**Work to be completed**:
Copy, from the data below, every line that has "science" in it.

(Supplied records)

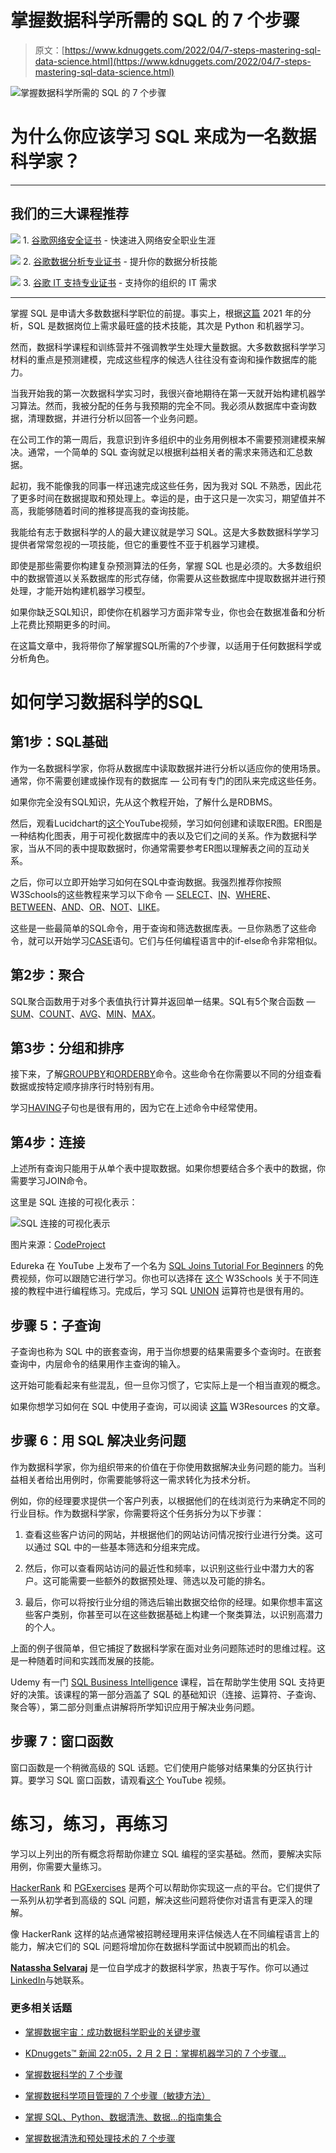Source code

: # 掌握数据科学所需的 SQL 的 7 个步骤

> 原文：[https://www.kdnuggets.com/2022/04/7-steps-mastering-sql-data-science.html](https://www.kdnuggets.com/2022/04/7-steps-mastering-sql-data-science.html)

![掌握数据科学所需的 SQL 的 7 个步骤](../Images/fc98e8330f52fbe4e098c359fec1932e.png)

# 为什么你应该学习 SQL 来成为一名数据科学家？

* * *

## 我们的三大课程推荐

![](../Images/0244c01ba9267c002ef39d4907e0b8fb.png) 1\. [谷歌网络安全证书](https://www.kdnuggets.com/google-cybersecurity) - 快速进入网络安全职业生涯

![](../Images/e225c49c3c91745821c8c0368bf04711.png) 2\. [谷歌数据分析专业证书](https://www.kdnuggets.com/google-data-analytics) - 提升你的数据分析技能

![](../Images/0244c01ba9267c002ef39d4907e0b8fb.png) 3\. [谷歌 IT 支持专业证书](https://www.kdnuggets.com/google-itsupport) - 支持你的组织的 IT 需求

* * *

掌握 SQL 是申请大多数数据科学职位的前提。事实上，根据[这篇](https://www.dataquest.io/blog/why-sql-is-the-most-important-language-to-learn/) 2021 年的分析，SQL 是数据岗位上需求最旺盛的技术技能，其次是 Python 和机器学习。

然而，数据科学课程和训练营并不强调教学生处理大量数据。大多数数据科学学习材料的重点是预测建模，完成这些程序的候选人往往没有查询和操作数据库的能力。

当我开始我的第一次数据科学实习时，我很兴奋地期待在第一天就开始构建机器学习算法。然而，我被分配的任务与我预期的完全不同。我必须从数据库中查询数据，清理数据，并进行分析以回答一个业务问题。

在公司工作的第一周后，我意识到许多组织中的业务用例根本不需要预测建模来解决。通常，一个简单的 SQL 查询就足以根据利益相关者的需求来筛选和汇总数据。

起初，我不能像我的同事一样迅速完成这些任务，因为我对 SQL 不熟悉，因此花了更多时间在数据提取和预处理上。幸运的是，由于这只是一次实习，期望值并不高，我能够随着时间的推移提高我的查询技能。

我能给有志于数据科学的人的最大建议就是学习 SQL。这是大多数数据科学学习提供者常常忽视的一项技能，但它的重要性不亚于机器学习建模。

即使是那些需要你构建复杂预测算法的任务，掌握 SQL 也是必须的。大多数组织中的数据管道以关系数据库的形式存储，你需要从这些数据库中提取数据并进行预处理，才能开始构建机器学习模型。

如果你缺乏SQL知识，即使你在机器学习方面非常专业，你也会在数据准备和分析上花费比预期更多的时间。

在这篇文章中，我将带你了解掌握SQL所需的7个步骤，以适用于任何数据科学或分析角色。

# 如何学习数据科学的SQL

## 第1步：SQL基础

作为一名数据科学家，你将从数据库中读取数据并进行分析以适应你的使用场景。通常，你不需要创建或操作现有的数据库 — 公司有专门的团队来完成这些任务。

如果你完全没有SQL知识，先从这个教程开始，了解什么是RDBMS。

然后，观看Lucidchart的[这个](https://www.youtube.com/watch?v=QpdhBUYk7Kk)YouTube视频，学习如何创建和读取ER图。ER图是一种结构化图表，用于可视化数据库中的表以及它们之间的关系。作为数据科学家，当从不同的表中提取数据时，你通常需要参考ER图以理解表之间的互动关系。

之后，你可以立即开始学习如何在SQL中查询数据。我强烈推荐你按照W3Schools的这些教程来学习以下命令 — [SELECT](https://www.w3schools.com/sql/sql_select.asp)、[IN](https://www.w3schools.com/sql/sql_in.asp)、[WHERE](https://www.w3schools.com/sql/sql_where.asp)、[BETWEEN](https://www.w3schools.com/sql/sql_between.asp)、[AND](https://www.w3schools.com/sql/sql_and_or.asp)、[OR](https://www.w3schools.com/sql/sql_and_or.asp)、[NOT](https://www.w3schools.com/sql/sql_and_or.asp)、[LIKE](https://www.w3schools.com/sql/sql_like.asp)。

这些是一些最简单的SQL命令，用于查询和筛选数据库表。一旦你熟悉了这些命令，就可以开始学习[CASE](https://www.w3schools.com/sql/sql_case.asp)语句。它们与任何编程语言中的if-else命令非常相似。

## 第2步：聚合

SQL聚合函数用于对多个表值执行计算并返回单一结果。SQL有5个聚合函数 — [SUM](https://www.w3schools.com/mysql/mysql_count_avg_sum.asp)、[COUNT](https://www.w3schools.com/mysql/mysql_count_avg_sum.asp)、[AVG](https://www.w3schools.com/mysql/mysql_count_avg_sum.asp)、[MIN](https://www.w3schools.com/sql/sql_min_max.asp)、[MAX](https://www.w3schools.com/sql/sql_min_max.asp)。

## 第3步：分组和排序

接下来，了解[GROUPBY](https://www.w3schools.com/mysql/mysql_groupby.asp)和[ORDERBY](https://www.w3schools.com/mysql/mysql_orderby.asp)命令。这些命令在你需要以不同的分组查看数据或按特定顺序排序行时特别有用。

学习[HAVING](https://www.w3schools.com/mysql/mysql_having.asp)子句也是很有用的，因为它在上述命令中经常使用。

## 第4步：连接

上述所有查询只能用于从单个表中提取数据。如果你想要结合多个表中的数据，你需要学习JOIN命令。

这里是 SQL 连接的可视化表示：

![SQL 连接的可视化表示](../Images/af4aa524a89ff79b414441afaebcdb0f.png)

图片来源：[CodeProject](https://www.codeproject.com/)

Edureka 在 YouTube 上发布了一个名为 [SQL Joins Tutorial For Beginners](https://www.youtube.com/watch?v=bLL5NbBEg2I) 的免费视频，你可以跟随它进行学习。你也可以选择在 [这个](https://www.w3schools.com/sql/sql_join.asp) W3Schools 关于不同连接的教程中进行编程练习。完成后，学习 SQL [UNION](https://www.w3schools.com/sql/sql_union.asp) 运算符也是很有用的。

## 步骤 5：子查询

子查询也称为 SQL 中的嵌套查询，用于当你想要的结果需要多个查询时。在嵌套查询中，内层命令的结果用作主查询的输入。

这开始可能看起来有些混乱，但一旦你习惯了，它实际上是一个相当直观的概念。

如果你想学习如何在 SQL 中使用子查询，可以阅读 [这篇](https://www.w3resource.com/sql/subqueries/understanding-sql-subqueries.php) W3Resources 的文章。

## 步骤 6：用 SQL 解决业务问题

作为数据科学家，你为组织带来的价值在于你使用数据解决业务问题的能力。当利益相关者给出用例时，你需要能够将这一需求转化为技术分析。

例如，你的经理要求提供一个客户列表，以根据他们的在线浏览行为来确定不同的行业目标。作为数据科学家，你需要将这个任务拆分为以下步骤：

1.  查看这些客户访问的网站，并根据他们的网站访问情况按行业进行分类。这可以通过 SQL 中的一些基本筛选和分组来完成。

1.  然后，你可以查看网站访问的最近性和频率，以识别这些行业中潜力大的客户。这可能需要一些额外的数据预处理、筛选以及可能的排名。

1.  最后，你可以将按行业分组的筛选后输出数据交给你的经理。如果你想丰富这些客户类别，你甚至可以在这些数据基础上构建一个聚类算法，以识别高潜力的个人。

上面的例子很简单，但它捕捉了数据科学家在面对业务问题陈述时的思维过程。这是一种随着时间和实践而发展的技能。

Udemy 有一门 [SQL Business Intelligence](https://www.udemy.com/course/sql-business-intelligence-with-sql-2-in-1/) 课程，旨在帮助学生使用 SQL 支持更好的决策。该课程的第一部分涵盖了 SQL 的基础知识（连接、运算符、子查询、聚合等），第二部分则重点讲解将所学知识应用于解决业务问题。

## 步骤 7：窗口函数

窗口函数是一个稍微高级的 SQL 话题。它们使用户能够对结果集的分区执行计算。要学习 SQL 窗口函数，请观看[这个](https://www.youtube.com/watch?v=lBcDSsgp0RU) YouTube 视频。

# 练习，练习，再练习

学习以上列出的所有概念将帮助你建立 SQL 编程的坚实基础。然而，要解决实际用例，你需要大量练习。

[HackerRank](https://www.hackerrank.com/) 和 [PGExercises](https://pgexercises.com/) 是两个可以帮助你实现这一点的平台。它们提供了一系列从初学者到高级的 SQL 问题，解决这些问题将使你对语言有更深入的理解。

像 HackerRank 这样的站点通常被招聘经理用来评估候选人在不同编程语言上的能力，解决它们的 SQL 问题将增加你在数据科学面试中脱颖而出的机会。

**[Natassha Selvaraj](https://www.natasshaselvaraj.com/)** 是一位自学成才的数据科学家，热衷于写作。你可以通过[LinkedIn](https://www.linkedin.com/in/natassha-selvaraj-33430717a/)与她联系。

### 更多相关话题

+   [掌握数据宇宙：成功数据科学职业的关键步骤](https://www.kdnuggets.com/mastering-the-data-universe-key-steps-to-a-thriving-data-science-career)

+   [KDnuggets™ 新闻 22:n05，2 月 2 日：掌握机器学习的 7 个步骤…](https://www.kdnuggets.com/2022/n05.html)

+   [掌握数据科学的 7 个步骤](https://www.kdnuggets.com/2022/06/7-steps-mastering-python-data-science.html)

+   [掌握数据科学项目管理的 7 个步骤（敏捷方法）](https://www.kdnuggets.com/2023/07/7-steps-mastering-data-science-project-management-agile.html)

+   [掌握 SQL、Python、数据清洗、数据…的指南集合](https://www.kdnuggets.com/collection-of-guides-on-mastering-sql-python-data-cleaning-data-wrangling-and-exploratory-data-analysis)

+   [掌握数据清洗和预处理技术的 7 个步骤](https://www.kdnuggets.com/2023/08/7-steps-mastering-data-cleaning-preprocessing-techniques.html)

(End Supplied records)

**Answer below**:
> 原文：[https://www.kdnuggets.com/2022/04/7-steps-mastering-sql-data-science.html](https://www.kdnuggets.com/2022/04/7-steps-mastering-sql-data-science.html)
+   [掌握数据宇宙：成功数据科学职业的关键步骤](https://www.kdnuggets.com/mastering-the-data-universe-key-steps-to-a-thriving-data-science-career)
+   [掌握数据科学的 7 个步骤](https://www.kdnuggets.com/2022/06/7-steps-mastering-python-data-science.html)
+   [掌握数据科学项目管理的 7 个步骤（敏捷方法）](https://www.kdnuggets.com/2023/07/7-steps-mastering-data-science-project-management-agile.html)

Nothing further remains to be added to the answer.